プロダクションIGなので、本来格闘シーンはお手の物。攻殻なみの見事なバトルが最後にたっぷり出てきて、おなか一杯、目の保養もできて、まさにザッツエンターテイメント!な話だった。
もちろん、「面白かった」だけでは終わらない。今後の伏線だの、キャラの内面描写だの、深読みできる材料はあちこちに転がっている。
何気に改造アンドロイドの攻撃をかわして逃げ回るミナモちゃん、実は兄より高い身体能力を持っていたりして。
電脳化しておらず、生身の能力がすぐれたミナモと、メタルの中でしか活躍できず、実際の体は老体で車椅子生活の波留。わかりやすいコンビじゃありませんか。この二人に、補完しあうだけではない特別な絆があるのは、これまでのエピソードを見ていれば、感覚でわかる。
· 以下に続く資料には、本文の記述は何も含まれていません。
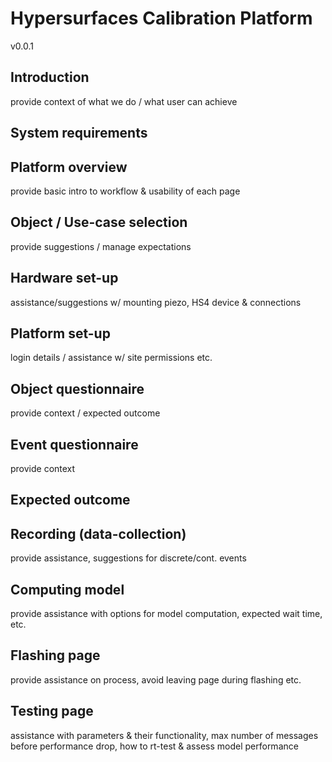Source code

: # Hypersurfaces Calibration Platform
v0.0.1

## Introduction

provide context of what we do / what user can achieve

## System requirements

## Platform overview

provide basic intro to workflow & usability of each page

## Object / Use-case selection

provide suggestions / manage expectations

## Hardware set-up

assistance/suggestions w/ mounting piezo, HS4 device & connections

## Platform set-up

login details / assistance w/ site permissions etc.

## Object questionnaire

provide context / expected outcome

## Event questionnaire

provide context

## Expected outcome

## Recording (data-collection)

provide assistance, suggestions for discrete/cont. events

## Computing model

provide assistance with options for model computation, expected wait time, etc.

## Flashing page

provide assistance on process, avoid leaving page during flashing etc.

## Testing page

assistance with parameters & their functionality, max number of messages before performance drop, how to rt-test & assess model performance

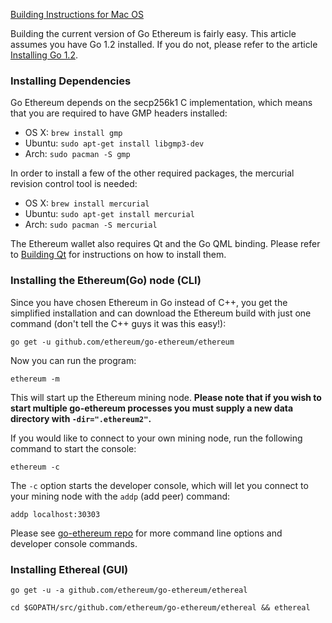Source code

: [Building Instructions for Mac OS](https://github.com/ethereum/go-ethereum/wiki/Building-Instructions-for-Mac)

Building the current version of Go Ethereum is fairly easy. This article assumes you have Go 1.2 installed. If you do not, please refer to the article [Installing Go 1.2](https://github.com/ethereum/go-ethereum/wiki/Installing-Go).

### Installing Dependencies

Go Ethereum  depends on the secp256k1 C implementation, which means that you are required to have GMP headers installed:

* OS X: `brew install gmp`
* Ubuntu: `sudo apt-get install libgmp3-dev`
* Arch: `sudo pacman -S gmp`

In order to install a few of the other required packages, the mercurial revision control tool is needed:

* OS X: `brew install mercurial`
* Ubuntu: `sudo apt-get install mercurial`
* Arch: `sudo pacman -S mercurial`

The Ethereum wallet also requires Qt and the Go QML binding. Please refer to [Building Qt](https://github.com/ethereum/go-ethereum/wiki/Building-Qt) for instructions on how to install them.

### Installing the Ethereum(Go) node (CLI)

Since you have chosen Ethereum in Go instead of C++, you get the simplified installation and can download the Ethereum build with just one command (don't tell the C++ guys it was this easy!):

`go get -u github.com/ethereum/go-ethereum/ethereum`

Now you can run the program:

`ethereum -m`

This will start up the Ethereum mining node. **Please note that if you wish to start multiple go-ethereum processes you must supply a new data directory with `-dir=".ethereum2"`.**

If you would like to connect to your own mining node, run the following command to start the console:

`ethereum -c`

The `-c` option starts the developer console, which will let you connect to your mining node with the `addp` (add peer) command:

 `addp localhost:30303`

Please see [go-ethereum repo](https://github.com/ethereum/go-ethereum#command-line-options) for more command line options and developer console commands.

### Installing Ethereal (GUI)

`go get -u -a github.com/ethereum/go-ethereum/ethereal`

`cd $GOPATH/src/github.com/ethereum/go-ethereum/ethereal && ethereal`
もちろんその理由も。
ラストシーンで、波留がミナモにスーマランのサングラス(しかも昔自分が使っていたやつ!)をプレゼントするという落ちは、既視感があるにしても、この話のしめくくりにはふさわしいかも。
あくまでもアンドロイドなホロンの台詞は、もうほとんどすべてがツボだった。何かにつけパーフェクトな彼女の外見や思考は、すべて人間が己の都合の良いように作り上げたものにすぎないとを思い知らされ、人の罪深ささえ感じてしまった。
そんな彼女が独自の個性を持つとしたら、どんな形であらわれるのだろう。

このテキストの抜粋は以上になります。